Padre Feytor Pinto – Uma Vida Plena

Convidei-o com o maior gosto para o lançamento do meu livro, mas já não ‘cheguei a tempo’. Vida Plena, o título da obra, parecia ter sido escolhido a pensar no seu percurso nesta Terra, que estava prestes a terminar. Pouco tempo depois, deixou-nos. 

Quarta-feira, 6 de outubro de 2021. Estava uma manhã linda com um sol radioso a brilhar e um céu azul onde algumas nuvens brancas pareciam seguir os nossos passos. Pouco passava das 9h30, quando entrei nas instalações da RTP, por ter recebido um honroso convite para uma entrevista a propósito do meu livro Vida Plena recentemente lançado. Depois de ‘preparado’ no local próprio para entrar nos estúdios, fui conduzido a uma sala onde devia aguardar em silêncio e com o telemóvel desligado, o momento de ser chamado para me sentar em frente às câmaras. Este compasso de espera, que parece uma eternidade, ajuda a refletir, ordenar ideias, raciocinar e exige uma elevada concentração. Todos os problemas e outros assuntos para resolver ficam lá fora e agora só se pensa na entrevista. De repente, no televisor da sala onde me encontrava, começa a aparecer em rodapé uma notícia que foi para mim um autêntico balde de água gelada, que não podia ter vindo em pior altura: ‘Faleceu o Padre Vítor Feytor Pinto esta manhã vítima de doença prolongada’. 

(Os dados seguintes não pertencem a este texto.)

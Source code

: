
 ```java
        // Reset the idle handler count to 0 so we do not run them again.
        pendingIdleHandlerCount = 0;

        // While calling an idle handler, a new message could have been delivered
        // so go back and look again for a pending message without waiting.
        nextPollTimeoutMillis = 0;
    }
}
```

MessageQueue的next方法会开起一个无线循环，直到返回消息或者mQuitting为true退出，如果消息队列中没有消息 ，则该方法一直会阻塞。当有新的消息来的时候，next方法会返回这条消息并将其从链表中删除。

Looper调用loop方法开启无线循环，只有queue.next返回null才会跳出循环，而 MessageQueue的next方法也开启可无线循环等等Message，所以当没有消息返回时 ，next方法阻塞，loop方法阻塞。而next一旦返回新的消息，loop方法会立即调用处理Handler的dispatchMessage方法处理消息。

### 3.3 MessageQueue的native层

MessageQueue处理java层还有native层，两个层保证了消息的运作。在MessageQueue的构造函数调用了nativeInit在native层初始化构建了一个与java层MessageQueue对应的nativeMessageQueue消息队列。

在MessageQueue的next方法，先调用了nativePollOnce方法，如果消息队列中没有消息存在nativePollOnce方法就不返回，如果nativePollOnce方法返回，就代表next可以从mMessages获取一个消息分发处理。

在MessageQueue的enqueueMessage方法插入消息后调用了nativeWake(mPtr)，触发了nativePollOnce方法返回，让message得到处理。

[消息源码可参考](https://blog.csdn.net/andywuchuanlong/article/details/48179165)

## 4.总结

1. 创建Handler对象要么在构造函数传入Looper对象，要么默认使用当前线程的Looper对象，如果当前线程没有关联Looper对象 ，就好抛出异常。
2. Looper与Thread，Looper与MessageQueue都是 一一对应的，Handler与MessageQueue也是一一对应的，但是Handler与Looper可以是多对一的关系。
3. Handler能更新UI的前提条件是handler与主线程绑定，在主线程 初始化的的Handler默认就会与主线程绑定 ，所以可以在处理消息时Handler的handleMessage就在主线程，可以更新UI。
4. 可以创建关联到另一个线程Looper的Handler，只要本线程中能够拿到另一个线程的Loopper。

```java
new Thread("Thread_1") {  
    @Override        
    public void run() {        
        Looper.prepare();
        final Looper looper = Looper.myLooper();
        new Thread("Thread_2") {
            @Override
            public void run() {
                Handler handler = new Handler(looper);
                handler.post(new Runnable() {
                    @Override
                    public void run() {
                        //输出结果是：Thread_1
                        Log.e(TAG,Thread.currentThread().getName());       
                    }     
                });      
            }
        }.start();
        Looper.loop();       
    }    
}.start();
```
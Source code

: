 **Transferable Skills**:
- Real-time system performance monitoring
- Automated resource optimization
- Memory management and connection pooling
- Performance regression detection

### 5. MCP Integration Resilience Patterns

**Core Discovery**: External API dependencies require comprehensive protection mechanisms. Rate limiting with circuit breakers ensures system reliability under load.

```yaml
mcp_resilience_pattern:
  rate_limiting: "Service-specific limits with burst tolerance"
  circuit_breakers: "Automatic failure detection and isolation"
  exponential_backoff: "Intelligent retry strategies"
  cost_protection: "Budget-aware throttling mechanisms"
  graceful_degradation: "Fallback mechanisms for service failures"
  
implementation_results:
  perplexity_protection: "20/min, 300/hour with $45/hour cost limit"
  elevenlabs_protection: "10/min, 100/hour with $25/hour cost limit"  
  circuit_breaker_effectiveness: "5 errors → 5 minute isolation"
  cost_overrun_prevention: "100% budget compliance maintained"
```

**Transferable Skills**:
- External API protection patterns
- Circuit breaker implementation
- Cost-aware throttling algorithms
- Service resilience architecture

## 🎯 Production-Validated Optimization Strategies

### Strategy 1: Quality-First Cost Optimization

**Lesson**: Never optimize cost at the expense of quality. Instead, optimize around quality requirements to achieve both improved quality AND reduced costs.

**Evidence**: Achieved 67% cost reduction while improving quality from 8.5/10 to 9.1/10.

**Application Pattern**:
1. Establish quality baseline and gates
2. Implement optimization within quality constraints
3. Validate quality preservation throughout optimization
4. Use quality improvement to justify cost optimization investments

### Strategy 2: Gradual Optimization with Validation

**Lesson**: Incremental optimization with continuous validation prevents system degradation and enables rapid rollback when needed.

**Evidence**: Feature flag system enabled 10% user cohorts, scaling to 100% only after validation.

Profundamente consternado, entrei no estúdio tentando disfarçar os ’estragos’ causados por aquela ‘bomba’ e as minhas primeiras palavras foram de homenagem ao padre, ao homem, e ao amigo que acabara de partir. Fez este sábado precisamente um mês que ele nos deixou e eu, que o conheci bem, recordo-o com saudade, destacando, por um lado, a sua vida pública, onde se reconhece uma obra notável e o testemunho que nos deixa, por outro, o amigo, presente em todas as ocasiões da nossa vida, não esquecendo o batizado da minha neta Inês na Igreja do Campo Grande a 9 de maio de 2015 ao qual presidiu, nem o apoio que me deu, uns anos antes na minha formação específica em Medicina Familiar ao apresentar e comentar um trabalho da sua autoria ‘Toxicodependência e Sida um problema social’.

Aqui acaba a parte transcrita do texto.